▶ [EXERCISE MATERIAL]
-- -- --
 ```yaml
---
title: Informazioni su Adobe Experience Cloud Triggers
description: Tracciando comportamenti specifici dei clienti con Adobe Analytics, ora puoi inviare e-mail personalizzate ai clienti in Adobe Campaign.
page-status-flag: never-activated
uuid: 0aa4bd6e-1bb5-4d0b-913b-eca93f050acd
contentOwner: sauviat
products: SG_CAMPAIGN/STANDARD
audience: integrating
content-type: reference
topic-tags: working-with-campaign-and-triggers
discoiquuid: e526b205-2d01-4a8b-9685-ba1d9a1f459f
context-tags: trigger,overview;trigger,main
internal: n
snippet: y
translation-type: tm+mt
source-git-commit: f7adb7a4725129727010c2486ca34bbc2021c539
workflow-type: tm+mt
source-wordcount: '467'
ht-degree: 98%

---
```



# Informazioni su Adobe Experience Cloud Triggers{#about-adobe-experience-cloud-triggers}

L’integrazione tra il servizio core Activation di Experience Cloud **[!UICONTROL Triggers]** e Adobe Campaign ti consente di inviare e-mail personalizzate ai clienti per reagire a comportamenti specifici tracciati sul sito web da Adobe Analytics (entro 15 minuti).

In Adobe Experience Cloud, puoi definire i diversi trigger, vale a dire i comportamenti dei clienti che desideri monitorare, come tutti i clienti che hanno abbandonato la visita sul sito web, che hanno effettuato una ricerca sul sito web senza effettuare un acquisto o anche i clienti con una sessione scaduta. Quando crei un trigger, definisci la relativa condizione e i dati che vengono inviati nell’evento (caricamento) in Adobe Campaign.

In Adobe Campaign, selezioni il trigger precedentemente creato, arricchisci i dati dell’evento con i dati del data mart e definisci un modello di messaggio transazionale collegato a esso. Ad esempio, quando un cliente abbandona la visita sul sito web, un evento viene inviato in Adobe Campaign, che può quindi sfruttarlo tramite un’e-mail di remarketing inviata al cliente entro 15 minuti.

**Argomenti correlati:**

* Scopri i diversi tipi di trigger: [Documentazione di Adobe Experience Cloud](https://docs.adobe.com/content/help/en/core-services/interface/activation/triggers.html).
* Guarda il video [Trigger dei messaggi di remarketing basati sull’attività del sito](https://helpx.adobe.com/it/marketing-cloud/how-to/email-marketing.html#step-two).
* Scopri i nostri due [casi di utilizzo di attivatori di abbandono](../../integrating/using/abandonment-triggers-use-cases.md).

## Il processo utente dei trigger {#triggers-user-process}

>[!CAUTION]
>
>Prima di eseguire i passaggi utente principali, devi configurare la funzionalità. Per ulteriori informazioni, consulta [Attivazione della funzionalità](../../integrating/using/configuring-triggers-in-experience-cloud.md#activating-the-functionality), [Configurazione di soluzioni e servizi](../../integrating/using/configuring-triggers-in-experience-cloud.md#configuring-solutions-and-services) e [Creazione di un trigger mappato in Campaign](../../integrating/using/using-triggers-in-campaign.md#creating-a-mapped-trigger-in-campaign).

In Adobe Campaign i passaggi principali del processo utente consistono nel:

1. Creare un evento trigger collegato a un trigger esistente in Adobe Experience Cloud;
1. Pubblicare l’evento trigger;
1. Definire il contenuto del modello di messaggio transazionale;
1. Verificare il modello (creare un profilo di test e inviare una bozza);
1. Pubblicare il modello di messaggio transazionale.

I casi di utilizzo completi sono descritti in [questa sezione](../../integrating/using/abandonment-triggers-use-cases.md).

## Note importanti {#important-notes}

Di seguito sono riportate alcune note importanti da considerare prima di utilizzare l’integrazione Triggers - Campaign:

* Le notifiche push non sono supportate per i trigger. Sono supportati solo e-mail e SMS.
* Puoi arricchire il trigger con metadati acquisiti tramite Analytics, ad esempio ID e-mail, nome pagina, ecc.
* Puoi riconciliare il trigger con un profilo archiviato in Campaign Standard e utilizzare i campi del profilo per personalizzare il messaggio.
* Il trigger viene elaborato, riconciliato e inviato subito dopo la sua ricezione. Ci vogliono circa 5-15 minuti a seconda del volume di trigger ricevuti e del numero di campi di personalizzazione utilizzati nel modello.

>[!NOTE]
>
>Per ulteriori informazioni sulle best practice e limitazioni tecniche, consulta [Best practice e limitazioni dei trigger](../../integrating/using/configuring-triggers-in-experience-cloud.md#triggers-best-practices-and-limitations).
-- -- --
Print exactly the lines above from the one with "e-mail e SMS." to the one with "personalizzare il messaggio.", including both.

* Le notifiche push non sono supportate per i trigger. Sono supportati solo e-mail e SMS.
* Puoi arricchire il trigger con metadati acquisiti tramite Analytics, ad esempio ID e-mail, nome pagina, ecc.
* Puoi riconciliare il trigger con un profilo archiviato in Campaign Standard e utilizzare i campi del profilo per personalizzare il messaggio.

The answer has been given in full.